### THE PROBLEM
Could you print exactly the lines of the listing below, starting at the line that has "Pulumi TypeScript programs." and ending at the line that has "best practices, etc.", and only those lines?

[Start of Attachment]

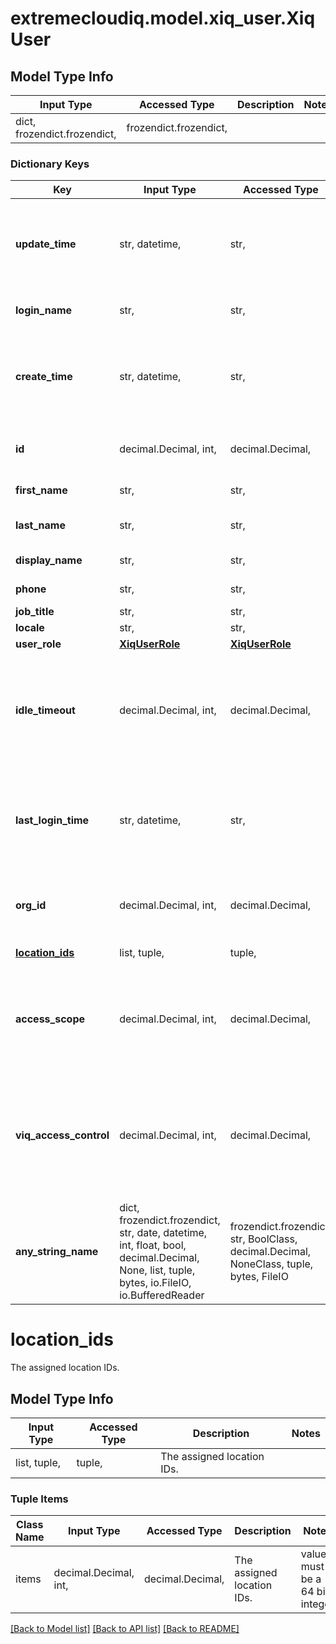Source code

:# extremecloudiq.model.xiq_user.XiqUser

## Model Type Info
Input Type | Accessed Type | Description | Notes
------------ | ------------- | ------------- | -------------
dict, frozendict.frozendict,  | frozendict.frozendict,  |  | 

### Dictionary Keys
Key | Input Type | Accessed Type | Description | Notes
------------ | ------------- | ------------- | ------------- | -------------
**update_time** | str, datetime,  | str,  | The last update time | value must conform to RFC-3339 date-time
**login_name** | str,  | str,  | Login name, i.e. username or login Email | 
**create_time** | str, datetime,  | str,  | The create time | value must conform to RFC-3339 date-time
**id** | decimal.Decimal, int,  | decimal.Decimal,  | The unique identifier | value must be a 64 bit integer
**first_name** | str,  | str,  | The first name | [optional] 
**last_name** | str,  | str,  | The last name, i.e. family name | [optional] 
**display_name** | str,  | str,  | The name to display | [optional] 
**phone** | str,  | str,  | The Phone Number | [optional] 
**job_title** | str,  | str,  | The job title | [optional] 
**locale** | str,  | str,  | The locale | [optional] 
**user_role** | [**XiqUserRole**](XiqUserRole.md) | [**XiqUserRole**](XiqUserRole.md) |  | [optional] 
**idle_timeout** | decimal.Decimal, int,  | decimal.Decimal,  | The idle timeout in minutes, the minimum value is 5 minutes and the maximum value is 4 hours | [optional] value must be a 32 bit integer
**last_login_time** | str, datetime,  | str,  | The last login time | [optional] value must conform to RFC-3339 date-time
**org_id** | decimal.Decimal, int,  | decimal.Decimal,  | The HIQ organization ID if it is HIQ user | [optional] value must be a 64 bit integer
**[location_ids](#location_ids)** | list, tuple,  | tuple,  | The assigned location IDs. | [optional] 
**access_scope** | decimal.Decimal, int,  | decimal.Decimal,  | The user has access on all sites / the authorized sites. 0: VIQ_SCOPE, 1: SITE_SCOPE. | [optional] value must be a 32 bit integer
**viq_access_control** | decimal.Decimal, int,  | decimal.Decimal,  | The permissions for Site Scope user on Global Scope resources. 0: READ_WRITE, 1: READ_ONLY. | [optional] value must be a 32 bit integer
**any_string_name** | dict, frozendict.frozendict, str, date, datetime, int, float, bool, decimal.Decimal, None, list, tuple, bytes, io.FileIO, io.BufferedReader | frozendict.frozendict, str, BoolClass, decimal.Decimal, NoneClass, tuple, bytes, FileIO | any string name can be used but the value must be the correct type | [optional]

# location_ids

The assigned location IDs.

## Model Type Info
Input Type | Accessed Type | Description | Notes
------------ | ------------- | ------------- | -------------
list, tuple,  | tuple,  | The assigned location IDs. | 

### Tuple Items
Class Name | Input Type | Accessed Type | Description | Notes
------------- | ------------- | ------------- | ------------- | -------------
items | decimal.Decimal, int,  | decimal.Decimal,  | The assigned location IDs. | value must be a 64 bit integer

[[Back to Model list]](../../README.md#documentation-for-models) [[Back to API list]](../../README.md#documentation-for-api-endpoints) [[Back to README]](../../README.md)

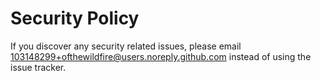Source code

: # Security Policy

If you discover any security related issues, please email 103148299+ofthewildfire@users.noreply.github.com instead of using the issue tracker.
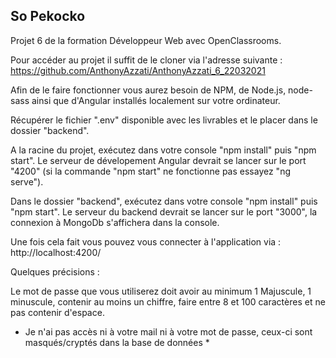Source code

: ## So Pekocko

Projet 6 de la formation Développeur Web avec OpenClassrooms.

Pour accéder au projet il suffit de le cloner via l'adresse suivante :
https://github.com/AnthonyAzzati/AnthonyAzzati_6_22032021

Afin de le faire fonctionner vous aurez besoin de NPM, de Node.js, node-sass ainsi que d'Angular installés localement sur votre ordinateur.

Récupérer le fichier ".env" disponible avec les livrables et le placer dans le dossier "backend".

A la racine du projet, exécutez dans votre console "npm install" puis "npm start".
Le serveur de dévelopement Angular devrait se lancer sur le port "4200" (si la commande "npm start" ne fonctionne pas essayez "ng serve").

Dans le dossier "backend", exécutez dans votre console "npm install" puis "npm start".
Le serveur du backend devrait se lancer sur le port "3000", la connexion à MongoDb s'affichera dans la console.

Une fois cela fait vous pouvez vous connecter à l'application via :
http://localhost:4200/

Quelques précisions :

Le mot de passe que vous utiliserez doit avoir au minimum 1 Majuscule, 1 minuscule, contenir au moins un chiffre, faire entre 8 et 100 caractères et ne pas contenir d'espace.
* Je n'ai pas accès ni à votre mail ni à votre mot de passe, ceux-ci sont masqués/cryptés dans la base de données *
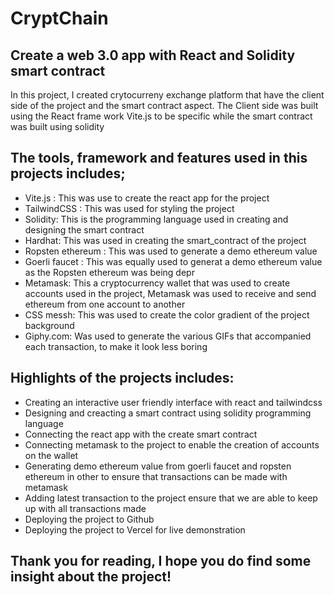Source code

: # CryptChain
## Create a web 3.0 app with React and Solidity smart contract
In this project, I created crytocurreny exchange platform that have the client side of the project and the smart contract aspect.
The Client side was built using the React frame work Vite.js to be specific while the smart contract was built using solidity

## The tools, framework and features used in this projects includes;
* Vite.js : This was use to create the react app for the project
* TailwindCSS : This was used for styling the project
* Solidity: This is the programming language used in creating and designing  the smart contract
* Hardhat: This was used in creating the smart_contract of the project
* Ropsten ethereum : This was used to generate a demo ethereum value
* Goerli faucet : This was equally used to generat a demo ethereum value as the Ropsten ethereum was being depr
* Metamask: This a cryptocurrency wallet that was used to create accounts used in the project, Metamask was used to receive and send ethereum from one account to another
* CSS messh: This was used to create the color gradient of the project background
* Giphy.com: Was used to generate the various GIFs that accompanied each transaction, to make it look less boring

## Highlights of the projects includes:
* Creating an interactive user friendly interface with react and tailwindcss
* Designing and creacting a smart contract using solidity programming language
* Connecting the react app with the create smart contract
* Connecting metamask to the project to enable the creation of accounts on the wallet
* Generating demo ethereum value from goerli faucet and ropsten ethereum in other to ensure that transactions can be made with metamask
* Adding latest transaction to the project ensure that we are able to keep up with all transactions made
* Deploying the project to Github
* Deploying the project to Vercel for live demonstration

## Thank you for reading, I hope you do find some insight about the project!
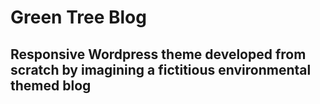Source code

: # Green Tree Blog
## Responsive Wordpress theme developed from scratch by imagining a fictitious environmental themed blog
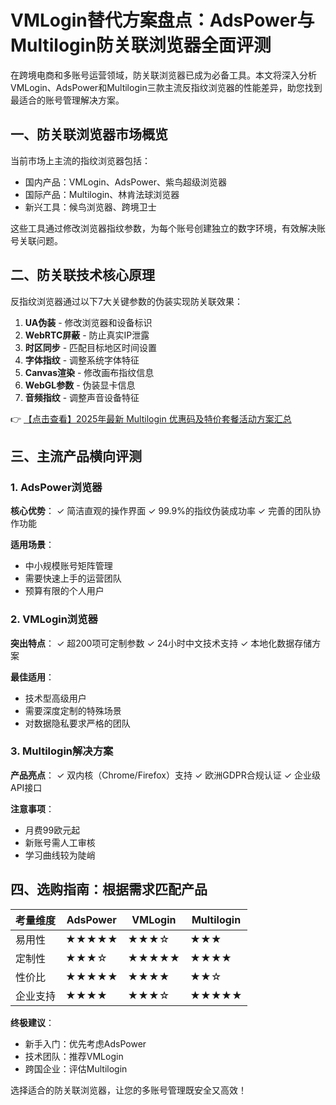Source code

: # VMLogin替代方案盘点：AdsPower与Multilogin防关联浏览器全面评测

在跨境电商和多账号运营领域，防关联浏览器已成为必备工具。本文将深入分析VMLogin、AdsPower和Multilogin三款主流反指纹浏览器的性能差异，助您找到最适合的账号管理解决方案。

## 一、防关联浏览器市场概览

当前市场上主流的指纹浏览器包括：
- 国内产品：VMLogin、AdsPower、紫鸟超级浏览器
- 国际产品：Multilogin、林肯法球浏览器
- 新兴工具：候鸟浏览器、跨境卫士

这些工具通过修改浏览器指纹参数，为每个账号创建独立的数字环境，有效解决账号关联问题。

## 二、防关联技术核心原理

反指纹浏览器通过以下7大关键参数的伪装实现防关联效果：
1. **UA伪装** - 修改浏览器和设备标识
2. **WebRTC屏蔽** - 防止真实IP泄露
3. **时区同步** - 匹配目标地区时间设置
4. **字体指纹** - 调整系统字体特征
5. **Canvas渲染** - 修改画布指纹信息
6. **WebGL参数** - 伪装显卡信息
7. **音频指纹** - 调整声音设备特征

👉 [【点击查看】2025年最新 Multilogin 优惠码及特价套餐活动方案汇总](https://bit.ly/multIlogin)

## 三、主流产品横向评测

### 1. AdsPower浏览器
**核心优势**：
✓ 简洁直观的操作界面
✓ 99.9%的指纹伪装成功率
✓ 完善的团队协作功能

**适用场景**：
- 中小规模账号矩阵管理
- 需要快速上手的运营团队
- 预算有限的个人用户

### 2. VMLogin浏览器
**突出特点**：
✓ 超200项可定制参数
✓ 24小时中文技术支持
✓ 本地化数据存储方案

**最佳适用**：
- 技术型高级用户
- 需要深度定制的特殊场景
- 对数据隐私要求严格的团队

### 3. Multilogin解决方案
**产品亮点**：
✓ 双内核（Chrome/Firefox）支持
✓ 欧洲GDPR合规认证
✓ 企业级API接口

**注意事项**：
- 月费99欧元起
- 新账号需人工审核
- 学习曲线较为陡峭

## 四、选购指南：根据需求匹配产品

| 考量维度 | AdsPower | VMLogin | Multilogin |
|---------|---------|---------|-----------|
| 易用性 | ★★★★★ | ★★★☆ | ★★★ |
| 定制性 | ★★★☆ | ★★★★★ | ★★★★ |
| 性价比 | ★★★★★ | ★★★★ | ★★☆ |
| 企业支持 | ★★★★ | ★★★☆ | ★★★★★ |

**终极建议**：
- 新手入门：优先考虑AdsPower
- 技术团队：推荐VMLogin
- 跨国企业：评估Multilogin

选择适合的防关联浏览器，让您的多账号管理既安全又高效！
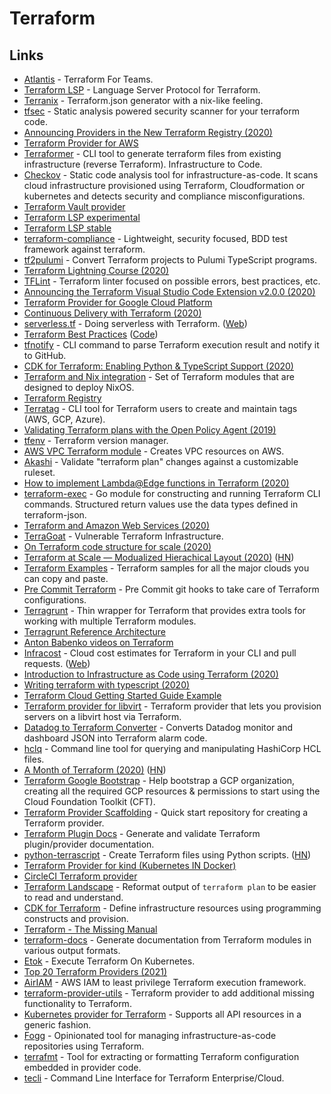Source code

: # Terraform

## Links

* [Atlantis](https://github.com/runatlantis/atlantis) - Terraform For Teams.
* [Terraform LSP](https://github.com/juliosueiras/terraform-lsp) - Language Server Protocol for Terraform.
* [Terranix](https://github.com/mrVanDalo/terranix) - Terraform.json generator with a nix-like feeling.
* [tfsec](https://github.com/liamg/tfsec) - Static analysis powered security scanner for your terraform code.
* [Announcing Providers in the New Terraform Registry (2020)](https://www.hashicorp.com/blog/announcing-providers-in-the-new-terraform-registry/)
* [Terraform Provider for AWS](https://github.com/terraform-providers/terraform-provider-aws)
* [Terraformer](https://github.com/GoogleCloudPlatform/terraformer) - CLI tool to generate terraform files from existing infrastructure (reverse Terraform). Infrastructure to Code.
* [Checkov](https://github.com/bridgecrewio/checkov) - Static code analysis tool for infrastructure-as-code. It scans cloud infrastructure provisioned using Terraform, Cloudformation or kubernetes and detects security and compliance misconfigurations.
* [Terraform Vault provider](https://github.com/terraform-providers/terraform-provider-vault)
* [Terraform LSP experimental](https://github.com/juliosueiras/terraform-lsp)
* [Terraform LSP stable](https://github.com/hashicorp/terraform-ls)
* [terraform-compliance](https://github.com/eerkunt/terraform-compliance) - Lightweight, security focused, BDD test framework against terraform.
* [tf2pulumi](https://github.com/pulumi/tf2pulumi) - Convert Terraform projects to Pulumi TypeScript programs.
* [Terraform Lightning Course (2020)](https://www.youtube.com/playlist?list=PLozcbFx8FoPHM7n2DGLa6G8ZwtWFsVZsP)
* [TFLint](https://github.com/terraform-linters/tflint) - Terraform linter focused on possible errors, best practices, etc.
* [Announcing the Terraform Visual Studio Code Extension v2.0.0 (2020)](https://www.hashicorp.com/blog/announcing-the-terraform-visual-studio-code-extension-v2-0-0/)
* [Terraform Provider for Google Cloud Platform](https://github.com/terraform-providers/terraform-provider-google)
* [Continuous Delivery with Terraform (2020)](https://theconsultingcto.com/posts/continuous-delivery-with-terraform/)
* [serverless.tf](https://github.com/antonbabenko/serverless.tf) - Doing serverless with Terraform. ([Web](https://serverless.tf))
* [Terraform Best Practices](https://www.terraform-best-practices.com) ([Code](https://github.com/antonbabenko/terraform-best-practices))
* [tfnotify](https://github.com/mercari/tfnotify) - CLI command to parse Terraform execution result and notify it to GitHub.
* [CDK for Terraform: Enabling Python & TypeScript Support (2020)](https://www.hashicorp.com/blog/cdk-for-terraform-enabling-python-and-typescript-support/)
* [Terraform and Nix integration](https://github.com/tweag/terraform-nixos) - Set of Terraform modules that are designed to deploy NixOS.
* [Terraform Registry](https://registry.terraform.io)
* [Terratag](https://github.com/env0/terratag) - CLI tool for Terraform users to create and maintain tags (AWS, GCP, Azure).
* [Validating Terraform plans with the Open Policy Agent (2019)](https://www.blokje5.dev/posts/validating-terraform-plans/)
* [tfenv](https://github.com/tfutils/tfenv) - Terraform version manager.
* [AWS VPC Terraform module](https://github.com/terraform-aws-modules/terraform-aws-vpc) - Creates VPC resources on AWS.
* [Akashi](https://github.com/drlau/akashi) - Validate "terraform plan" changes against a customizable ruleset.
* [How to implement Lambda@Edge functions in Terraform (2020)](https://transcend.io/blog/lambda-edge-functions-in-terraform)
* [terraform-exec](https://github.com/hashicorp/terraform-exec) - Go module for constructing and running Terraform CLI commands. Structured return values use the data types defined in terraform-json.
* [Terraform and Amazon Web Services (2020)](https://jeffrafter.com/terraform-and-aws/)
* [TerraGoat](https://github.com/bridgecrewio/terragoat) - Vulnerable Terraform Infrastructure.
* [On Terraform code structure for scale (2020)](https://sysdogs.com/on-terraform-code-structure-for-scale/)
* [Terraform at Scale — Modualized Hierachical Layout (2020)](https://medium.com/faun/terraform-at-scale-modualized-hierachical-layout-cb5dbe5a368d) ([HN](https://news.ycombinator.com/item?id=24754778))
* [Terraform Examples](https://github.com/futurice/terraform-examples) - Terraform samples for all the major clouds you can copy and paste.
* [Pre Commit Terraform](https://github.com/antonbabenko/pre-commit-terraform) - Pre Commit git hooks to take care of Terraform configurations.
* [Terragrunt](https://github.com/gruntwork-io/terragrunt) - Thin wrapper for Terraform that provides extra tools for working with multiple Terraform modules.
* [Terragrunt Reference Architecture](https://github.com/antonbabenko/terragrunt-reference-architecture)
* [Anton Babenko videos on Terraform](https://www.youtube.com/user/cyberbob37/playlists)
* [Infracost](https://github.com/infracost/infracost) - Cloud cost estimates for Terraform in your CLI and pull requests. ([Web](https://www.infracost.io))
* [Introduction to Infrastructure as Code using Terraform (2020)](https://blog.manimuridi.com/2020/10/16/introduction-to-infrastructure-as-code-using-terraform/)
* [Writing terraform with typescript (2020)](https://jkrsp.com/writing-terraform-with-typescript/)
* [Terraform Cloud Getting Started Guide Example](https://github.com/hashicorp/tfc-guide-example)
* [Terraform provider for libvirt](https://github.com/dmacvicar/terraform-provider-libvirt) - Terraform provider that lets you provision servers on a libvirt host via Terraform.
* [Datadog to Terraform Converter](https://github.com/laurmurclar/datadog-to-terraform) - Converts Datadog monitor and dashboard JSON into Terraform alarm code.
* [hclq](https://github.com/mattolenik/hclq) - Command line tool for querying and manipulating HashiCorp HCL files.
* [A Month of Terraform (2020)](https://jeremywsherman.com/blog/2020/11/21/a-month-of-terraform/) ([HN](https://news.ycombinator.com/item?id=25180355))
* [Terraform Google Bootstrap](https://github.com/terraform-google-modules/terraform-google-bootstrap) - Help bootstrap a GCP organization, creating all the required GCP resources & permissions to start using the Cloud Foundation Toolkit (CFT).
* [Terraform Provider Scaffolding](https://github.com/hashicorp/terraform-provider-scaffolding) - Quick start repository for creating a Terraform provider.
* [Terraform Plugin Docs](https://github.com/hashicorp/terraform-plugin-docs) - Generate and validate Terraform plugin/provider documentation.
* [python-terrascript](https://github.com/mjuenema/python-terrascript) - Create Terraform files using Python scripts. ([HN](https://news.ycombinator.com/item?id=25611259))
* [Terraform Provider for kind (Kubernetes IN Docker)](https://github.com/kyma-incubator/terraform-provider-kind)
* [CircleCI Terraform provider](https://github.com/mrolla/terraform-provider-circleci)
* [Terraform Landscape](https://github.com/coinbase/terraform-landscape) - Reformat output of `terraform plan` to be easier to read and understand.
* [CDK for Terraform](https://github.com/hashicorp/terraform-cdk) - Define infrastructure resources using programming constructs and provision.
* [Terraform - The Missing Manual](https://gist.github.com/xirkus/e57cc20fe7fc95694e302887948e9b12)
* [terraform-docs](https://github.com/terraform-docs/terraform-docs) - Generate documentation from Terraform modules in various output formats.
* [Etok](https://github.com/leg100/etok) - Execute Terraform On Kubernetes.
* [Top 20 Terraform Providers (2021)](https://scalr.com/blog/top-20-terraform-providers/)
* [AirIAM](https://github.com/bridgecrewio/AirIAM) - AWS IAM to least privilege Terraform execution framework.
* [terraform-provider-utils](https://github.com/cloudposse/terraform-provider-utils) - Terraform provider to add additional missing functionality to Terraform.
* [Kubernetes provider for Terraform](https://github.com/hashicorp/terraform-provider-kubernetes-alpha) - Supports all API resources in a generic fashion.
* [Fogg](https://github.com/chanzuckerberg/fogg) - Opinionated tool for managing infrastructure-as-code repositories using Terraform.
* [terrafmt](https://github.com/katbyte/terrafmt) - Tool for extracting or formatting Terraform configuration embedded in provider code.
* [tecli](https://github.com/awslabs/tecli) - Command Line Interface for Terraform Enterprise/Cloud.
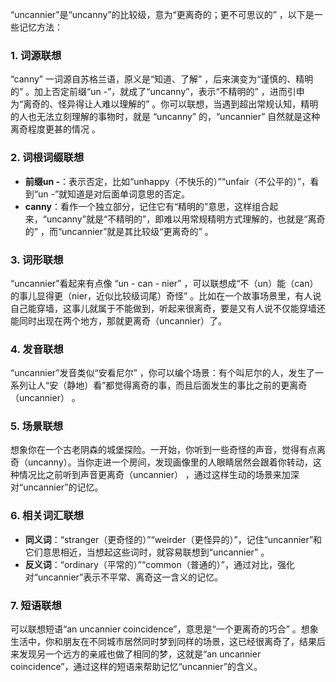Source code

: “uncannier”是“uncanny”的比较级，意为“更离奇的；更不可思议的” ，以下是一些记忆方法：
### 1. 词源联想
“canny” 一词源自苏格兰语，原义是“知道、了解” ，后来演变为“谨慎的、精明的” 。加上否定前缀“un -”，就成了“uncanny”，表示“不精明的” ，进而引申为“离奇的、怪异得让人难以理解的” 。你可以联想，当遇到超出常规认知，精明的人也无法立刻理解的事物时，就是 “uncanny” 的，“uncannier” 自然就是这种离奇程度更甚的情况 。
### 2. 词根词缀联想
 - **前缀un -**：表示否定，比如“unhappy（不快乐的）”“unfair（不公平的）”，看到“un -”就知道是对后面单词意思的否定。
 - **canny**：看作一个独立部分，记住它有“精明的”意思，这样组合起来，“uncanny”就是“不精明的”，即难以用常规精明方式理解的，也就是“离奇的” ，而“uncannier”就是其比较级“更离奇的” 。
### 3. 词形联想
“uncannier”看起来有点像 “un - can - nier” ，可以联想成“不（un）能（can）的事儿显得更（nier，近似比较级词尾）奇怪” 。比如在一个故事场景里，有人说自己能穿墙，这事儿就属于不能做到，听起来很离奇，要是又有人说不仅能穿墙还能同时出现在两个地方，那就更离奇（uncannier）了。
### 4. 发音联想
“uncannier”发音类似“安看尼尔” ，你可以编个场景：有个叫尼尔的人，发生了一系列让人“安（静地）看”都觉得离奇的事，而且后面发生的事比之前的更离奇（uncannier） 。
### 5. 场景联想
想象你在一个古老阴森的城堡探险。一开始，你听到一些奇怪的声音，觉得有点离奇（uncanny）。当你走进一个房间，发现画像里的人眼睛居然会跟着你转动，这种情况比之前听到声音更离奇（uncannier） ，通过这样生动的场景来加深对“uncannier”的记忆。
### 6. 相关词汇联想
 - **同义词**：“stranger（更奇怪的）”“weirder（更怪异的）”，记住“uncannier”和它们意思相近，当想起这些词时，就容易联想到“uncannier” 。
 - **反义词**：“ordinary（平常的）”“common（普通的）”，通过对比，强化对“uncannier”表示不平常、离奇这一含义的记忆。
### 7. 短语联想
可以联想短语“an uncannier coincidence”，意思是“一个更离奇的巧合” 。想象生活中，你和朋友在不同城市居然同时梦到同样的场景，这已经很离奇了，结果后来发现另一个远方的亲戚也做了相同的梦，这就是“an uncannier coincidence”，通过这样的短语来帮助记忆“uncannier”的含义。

[End of Attachment]

### TASK SOLUTION
* [tf2pulumi](https://github.com/pulumi/tf2pulumi) - Convert Terraform projects to Pulumi TypeScript programs.
* [Terraform Lightning Course (2020)](https://www.youtube.com/playlist?list=PLozcbFx8FoPHM7n2DGLa6G8ZwtWFsVZsP)
* [TFLint](https://github.com/terraform-linters/tflint) - Terraform linter focused on possible errors, best practices, etc.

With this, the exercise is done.